The organization also accepts one-time donations to do things such as build a well, provide literacy classes, and cover the neonatal care of a pregnant woman. The Experience is meant to build upon these goals by allowing for a better understanding of the daily difficulties imposed by poverty.

To Lynnelle, an Ohio-based volunteer who has worked with the organization for over 20 years, the work Compassion is doing through their interactive experience is invaluable.

In an interview, she explained, “We talk about [global poverty] all the time, but we don’t have any idea what people in the rest of the world go through.” Raising awareness for global poverty needs to be more than just words, and Compassion knows how to do just that.
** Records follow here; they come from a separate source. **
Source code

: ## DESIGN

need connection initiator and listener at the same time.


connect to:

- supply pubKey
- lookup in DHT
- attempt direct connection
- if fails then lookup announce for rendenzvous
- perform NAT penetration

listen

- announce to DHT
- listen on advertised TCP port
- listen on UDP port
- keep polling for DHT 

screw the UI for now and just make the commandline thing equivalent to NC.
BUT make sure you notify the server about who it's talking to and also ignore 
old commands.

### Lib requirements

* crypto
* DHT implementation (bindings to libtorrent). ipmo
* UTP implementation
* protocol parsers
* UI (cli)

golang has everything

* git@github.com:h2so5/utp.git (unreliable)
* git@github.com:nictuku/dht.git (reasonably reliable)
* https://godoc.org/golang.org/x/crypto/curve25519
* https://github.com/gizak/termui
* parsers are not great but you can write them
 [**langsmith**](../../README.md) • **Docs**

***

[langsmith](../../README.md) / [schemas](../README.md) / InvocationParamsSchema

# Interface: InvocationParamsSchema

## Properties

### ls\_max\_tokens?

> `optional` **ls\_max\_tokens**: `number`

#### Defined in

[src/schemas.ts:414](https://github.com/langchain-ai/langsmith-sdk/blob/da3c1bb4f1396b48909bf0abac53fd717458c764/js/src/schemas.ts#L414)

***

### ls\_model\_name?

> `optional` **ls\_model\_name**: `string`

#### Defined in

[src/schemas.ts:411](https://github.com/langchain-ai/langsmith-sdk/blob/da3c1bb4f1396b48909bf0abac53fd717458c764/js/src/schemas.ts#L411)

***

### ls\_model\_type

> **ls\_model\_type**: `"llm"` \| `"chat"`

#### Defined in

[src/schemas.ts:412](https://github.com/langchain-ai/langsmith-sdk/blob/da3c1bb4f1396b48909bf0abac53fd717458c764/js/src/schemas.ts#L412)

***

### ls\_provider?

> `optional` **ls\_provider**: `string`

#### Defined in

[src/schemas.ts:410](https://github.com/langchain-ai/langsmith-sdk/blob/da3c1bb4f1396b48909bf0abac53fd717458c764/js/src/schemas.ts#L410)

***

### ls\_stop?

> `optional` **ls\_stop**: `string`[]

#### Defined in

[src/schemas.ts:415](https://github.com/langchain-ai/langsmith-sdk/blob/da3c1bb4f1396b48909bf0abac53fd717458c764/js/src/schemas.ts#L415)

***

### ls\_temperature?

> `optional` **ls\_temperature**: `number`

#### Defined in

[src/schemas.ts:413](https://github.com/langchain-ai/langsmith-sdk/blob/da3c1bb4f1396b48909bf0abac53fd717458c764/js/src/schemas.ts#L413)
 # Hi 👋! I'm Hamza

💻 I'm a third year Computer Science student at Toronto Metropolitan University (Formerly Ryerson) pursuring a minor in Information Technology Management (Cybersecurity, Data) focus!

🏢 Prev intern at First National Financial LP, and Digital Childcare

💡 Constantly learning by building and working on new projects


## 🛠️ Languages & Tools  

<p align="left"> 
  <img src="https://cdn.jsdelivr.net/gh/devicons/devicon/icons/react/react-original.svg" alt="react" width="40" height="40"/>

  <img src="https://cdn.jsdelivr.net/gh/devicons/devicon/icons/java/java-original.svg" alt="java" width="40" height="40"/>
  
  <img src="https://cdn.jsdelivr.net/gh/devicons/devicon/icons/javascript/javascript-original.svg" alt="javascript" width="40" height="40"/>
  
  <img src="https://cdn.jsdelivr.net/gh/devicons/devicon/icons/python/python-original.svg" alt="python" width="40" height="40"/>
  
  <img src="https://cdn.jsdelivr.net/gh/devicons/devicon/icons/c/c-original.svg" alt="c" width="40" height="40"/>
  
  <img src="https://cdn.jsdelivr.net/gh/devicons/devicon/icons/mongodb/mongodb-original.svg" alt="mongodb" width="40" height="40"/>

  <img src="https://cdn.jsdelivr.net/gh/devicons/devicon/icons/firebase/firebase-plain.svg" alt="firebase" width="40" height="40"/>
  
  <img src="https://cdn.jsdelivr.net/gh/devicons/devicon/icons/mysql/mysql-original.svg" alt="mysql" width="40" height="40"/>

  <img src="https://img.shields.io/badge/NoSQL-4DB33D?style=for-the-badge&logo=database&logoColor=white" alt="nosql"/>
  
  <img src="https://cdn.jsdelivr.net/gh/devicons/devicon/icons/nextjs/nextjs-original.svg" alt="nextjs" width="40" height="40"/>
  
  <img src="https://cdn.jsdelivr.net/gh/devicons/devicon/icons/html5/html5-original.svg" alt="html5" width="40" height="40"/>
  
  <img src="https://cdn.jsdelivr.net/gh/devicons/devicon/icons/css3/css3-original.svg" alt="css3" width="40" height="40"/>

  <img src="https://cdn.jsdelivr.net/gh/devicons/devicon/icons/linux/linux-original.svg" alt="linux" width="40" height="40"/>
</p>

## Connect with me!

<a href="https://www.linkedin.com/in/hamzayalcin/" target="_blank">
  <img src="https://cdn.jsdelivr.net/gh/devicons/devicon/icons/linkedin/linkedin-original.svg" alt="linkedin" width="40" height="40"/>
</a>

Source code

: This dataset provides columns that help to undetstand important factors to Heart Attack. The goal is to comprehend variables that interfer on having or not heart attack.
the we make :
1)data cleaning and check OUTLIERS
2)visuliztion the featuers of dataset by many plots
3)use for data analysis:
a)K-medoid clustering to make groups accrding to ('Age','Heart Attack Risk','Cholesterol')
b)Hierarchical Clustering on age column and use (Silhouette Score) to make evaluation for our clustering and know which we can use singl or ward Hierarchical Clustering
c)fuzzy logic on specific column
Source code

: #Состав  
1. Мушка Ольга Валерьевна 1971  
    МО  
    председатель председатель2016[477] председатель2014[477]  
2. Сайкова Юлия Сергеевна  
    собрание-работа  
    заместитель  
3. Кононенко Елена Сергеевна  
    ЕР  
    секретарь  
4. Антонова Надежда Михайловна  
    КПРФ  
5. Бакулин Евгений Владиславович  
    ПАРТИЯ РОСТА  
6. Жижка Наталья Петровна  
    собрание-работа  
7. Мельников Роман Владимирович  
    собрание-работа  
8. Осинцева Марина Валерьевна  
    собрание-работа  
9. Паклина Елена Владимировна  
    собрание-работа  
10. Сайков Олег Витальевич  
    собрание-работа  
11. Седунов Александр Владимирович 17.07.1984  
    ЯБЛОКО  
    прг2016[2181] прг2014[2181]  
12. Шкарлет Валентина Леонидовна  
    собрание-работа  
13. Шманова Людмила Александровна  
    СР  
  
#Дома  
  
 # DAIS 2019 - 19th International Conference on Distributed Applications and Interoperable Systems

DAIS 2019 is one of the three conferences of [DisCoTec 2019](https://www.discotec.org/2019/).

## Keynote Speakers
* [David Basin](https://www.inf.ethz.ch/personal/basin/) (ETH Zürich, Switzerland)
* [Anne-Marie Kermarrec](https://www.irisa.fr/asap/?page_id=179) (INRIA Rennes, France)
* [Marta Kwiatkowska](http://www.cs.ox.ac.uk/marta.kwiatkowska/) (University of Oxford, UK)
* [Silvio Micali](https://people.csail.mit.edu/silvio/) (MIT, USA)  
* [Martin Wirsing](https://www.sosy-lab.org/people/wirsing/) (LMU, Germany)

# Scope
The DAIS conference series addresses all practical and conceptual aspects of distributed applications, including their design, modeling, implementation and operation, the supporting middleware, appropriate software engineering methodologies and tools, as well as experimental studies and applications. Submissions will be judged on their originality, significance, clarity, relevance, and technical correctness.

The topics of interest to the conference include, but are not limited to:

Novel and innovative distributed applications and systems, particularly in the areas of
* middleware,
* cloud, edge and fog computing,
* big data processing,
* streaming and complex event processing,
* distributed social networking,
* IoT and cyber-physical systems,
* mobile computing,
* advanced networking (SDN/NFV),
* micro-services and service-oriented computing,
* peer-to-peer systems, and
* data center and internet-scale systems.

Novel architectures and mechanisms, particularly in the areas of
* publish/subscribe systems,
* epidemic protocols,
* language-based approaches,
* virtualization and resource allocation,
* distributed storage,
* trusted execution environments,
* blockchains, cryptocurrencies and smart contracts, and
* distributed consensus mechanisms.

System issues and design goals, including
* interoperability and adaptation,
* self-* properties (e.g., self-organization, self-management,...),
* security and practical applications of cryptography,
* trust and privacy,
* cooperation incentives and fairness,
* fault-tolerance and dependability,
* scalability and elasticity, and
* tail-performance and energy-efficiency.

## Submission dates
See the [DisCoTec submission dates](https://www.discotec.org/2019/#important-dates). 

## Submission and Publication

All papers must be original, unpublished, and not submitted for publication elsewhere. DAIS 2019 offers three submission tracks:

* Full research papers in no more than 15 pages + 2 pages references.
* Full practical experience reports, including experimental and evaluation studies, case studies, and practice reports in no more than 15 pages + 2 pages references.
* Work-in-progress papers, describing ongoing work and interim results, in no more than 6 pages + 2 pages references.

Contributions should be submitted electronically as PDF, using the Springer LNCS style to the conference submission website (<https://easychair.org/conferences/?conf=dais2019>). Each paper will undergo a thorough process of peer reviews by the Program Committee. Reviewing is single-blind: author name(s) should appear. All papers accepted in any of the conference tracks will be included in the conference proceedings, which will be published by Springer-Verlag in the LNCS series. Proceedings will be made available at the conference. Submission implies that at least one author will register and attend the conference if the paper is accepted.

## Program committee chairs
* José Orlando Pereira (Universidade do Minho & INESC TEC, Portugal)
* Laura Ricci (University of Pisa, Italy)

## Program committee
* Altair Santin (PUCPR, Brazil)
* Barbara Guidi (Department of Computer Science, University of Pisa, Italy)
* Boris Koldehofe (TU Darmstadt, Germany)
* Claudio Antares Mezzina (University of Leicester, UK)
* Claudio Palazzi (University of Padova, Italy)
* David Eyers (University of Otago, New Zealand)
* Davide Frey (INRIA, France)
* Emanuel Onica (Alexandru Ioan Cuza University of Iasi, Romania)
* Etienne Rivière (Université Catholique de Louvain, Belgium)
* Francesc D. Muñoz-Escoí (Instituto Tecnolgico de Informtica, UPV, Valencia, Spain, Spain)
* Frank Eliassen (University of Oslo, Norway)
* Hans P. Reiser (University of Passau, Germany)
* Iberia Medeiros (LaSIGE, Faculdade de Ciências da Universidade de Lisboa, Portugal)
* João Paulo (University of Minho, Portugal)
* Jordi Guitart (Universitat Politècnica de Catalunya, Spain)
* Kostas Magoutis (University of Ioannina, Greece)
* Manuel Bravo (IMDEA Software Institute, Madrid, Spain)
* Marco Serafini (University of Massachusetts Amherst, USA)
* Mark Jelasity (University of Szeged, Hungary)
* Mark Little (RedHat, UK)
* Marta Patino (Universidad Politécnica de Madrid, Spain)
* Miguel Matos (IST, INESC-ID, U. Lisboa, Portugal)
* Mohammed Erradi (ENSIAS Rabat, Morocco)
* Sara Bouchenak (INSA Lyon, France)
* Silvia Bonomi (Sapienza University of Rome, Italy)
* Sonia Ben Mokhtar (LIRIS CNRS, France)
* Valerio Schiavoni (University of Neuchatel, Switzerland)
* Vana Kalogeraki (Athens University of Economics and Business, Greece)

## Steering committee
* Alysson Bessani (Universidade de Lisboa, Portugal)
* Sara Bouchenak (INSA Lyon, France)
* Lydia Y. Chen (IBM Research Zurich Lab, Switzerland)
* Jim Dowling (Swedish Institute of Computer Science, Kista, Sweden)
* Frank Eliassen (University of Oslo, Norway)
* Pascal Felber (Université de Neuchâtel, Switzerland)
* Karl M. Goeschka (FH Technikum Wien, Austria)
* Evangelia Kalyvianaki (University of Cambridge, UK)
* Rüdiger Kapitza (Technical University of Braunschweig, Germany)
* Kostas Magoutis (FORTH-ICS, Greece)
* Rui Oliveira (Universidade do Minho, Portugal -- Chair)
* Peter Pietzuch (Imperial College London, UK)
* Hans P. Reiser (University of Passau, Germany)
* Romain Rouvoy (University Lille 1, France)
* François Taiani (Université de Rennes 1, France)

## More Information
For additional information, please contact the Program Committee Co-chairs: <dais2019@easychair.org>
A Day in a Compassion Exhibit

The exhibit itself operates out of a large, climate-controlled tent and series of trailers. An audio tour chronicles the lives of three children whose lives have been changed by Compassion, highlighting the positive effects sponsorship has had for them. In the Compassion Experience’s Mentor, Ohio location, these children were Olive, from Uganda; Carlos, from Guatemala; and Kiwi, from the Philippines.

In Olive’s case, Compassion provided for treatment for her tuberculosis and then, once healthy, helped her return to school. She eventually received a volleyball scholarship in the United States, where she went on to earn a master’s degree in social work. She now works for the same organization that changed her life.

The Compassion Experience provides human faces and compelling narratives that demonstrate the daily realities of those living in poverty. Lynnelle described her visit to Rwanda, where she saw those living conditions first hand: a small, closet-sized room and no running water.

However, thanks to the efficacy of foreign aid and organizations such as Compassion International, things are changing. The Gates Foundation cites that the percentage of poor people around the world has dropped by more than half since 1980, with countries such as Brazil and India more than quadrupling their real income per person.

According to Bill Gates in his 2014 Annual Letter, children who have been lifted up out of poverty, “do more than merely survive. They go to school and eventually work, and over time they make their countries more self-sufficient.” Raising awareness for global poverty and increasing levels of activism is a necessity for all countries, not an option.

Lynnelle put it much more simply.

“This to me,” she said, “is changing the world.”